DIRECTIONS: Your task is to quote the listing below exactly, beginning with its first line and ending on the line bearing "[ChartCharacters Object](chartcharacters-object-powerpoint.md)".

DATASET EXTRACT:
..........

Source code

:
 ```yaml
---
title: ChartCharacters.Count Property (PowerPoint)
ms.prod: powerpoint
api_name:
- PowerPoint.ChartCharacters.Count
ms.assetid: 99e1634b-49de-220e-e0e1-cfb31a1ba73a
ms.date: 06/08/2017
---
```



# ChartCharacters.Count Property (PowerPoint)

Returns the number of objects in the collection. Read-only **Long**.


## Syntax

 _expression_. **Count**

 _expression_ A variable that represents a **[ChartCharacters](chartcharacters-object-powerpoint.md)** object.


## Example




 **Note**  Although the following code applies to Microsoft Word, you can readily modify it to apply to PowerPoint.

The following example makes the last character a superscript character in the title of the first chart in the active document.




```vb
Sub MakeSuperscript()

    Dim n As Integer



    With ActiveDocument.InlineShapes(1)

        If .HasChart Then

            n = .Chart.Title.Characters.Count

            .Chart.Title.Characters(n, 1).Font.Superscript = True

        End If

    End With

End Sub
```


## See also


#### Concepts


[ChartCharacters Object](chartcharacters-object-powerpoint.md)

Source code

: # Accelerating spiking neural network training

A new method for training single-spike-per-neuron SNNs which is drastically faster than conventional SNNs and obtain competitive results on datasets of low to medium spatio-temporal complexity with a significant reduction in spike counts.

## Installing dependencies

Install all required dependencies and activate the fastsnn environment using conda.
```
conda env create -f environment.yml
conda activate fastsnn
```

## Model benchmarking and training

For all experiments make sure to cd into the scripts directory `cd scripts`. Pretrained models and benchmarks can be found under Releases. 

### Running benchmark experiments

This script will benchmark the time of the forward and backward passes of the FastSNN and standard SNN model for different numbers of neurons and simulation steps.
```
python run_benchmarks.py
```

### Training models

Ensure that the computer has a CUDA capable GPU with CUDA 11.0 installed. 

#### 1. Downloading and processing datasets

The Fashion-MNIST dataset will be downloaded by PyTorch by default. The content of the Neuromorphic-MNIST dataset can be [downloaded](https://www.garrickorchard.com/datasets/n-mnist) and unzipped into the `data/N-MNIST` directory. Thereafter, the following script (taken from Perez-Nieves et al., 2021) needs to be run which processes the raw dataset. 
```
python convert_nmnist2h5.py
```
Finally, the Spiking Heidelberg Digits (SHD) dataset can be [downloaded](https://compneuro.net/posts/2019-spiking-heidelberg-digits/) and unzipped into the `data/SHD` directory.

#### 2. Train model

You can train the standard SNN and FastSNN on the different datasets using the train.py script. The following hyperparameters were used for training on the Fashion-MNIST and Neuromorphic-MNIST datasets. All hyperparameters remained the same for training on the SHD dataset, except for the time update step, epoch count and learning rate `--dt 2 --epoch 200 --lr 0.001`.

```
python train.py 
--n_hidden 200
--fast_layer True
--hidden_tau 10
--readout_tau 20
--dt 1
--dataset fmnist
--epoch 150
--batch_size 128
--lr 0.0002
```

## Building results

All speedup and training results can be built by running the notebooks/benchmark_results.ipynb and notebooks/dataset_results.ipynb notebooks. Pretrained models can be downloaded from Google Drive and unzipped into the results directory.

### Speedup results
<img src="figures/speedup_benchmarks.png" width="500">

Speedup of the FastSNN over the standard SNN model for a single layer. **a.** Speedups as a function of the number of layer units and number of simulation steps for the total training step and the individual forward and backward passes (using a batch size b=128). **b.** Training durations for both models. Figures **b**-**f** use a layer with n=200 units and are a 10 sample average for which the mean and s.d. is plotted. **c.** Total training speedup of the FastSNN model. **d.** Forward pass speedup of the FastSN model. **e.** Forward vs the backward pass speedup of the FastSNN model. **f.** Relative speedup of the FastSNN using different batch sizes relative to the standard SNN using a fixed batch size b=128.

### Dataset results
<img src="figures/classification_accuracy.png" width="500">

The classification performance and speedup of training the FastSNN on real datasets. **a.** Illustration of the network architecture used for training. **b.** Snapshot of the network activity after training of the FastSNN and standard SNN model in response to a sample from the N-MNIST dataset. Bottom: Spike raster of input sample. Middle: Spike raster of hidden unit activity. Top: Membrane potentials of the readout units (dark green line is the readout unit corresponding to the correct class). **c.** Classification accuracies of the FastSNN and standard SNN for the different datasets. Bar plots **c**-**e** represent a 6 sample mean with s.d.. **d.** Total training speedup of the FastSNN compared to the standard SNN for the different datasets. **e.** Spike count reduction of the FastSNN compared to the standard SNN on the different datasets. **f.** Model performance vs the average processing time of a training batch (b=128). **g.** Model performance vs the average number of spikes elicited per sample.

..........

EXERCISE RESPONSE:
Source code

:
 ```yaml
---
title: ChartCharacters.Count Property (PowerPoint)
ms.prod: powerpoint
api_name:
- PowerPoint.ChartCharacters.Count
ms.assetid: 99e1634b-49de-220e-e0e1-cfb31a1ba73a
ms.date: 06/08/2017
---
```



# ChartCharacters.Count Property (PowerPoint)

Returns the number of objects in the collection. Read-only **Long**.


## Syntax

 _expression_. **Count**

 _expression_ A variable that represents a **[ChartCharacters](chartcharacters-object-powerpoint.md)** object.


## Example




 **Note**  Although the following code applies to Microsoft Word, you can readily modify it to apply to PowerPoint.

The following example makes the last character a superscript character in the title of the first chart in the active document.




```vb
Sub MakeSuperscript()

    Dim n As Integer



    With ActiveDocument.InlineShapes(1)

        If .HasChart Then

            n = .Chart.Title.Characters.Count

            .Chart.Title.Characters(n, 1).Font.Superscript = True

        End If

    End With

End Sub
```


## See also


#### Concepts


[ChartCharacters Object](chartcharacters-object-powerpoint.md)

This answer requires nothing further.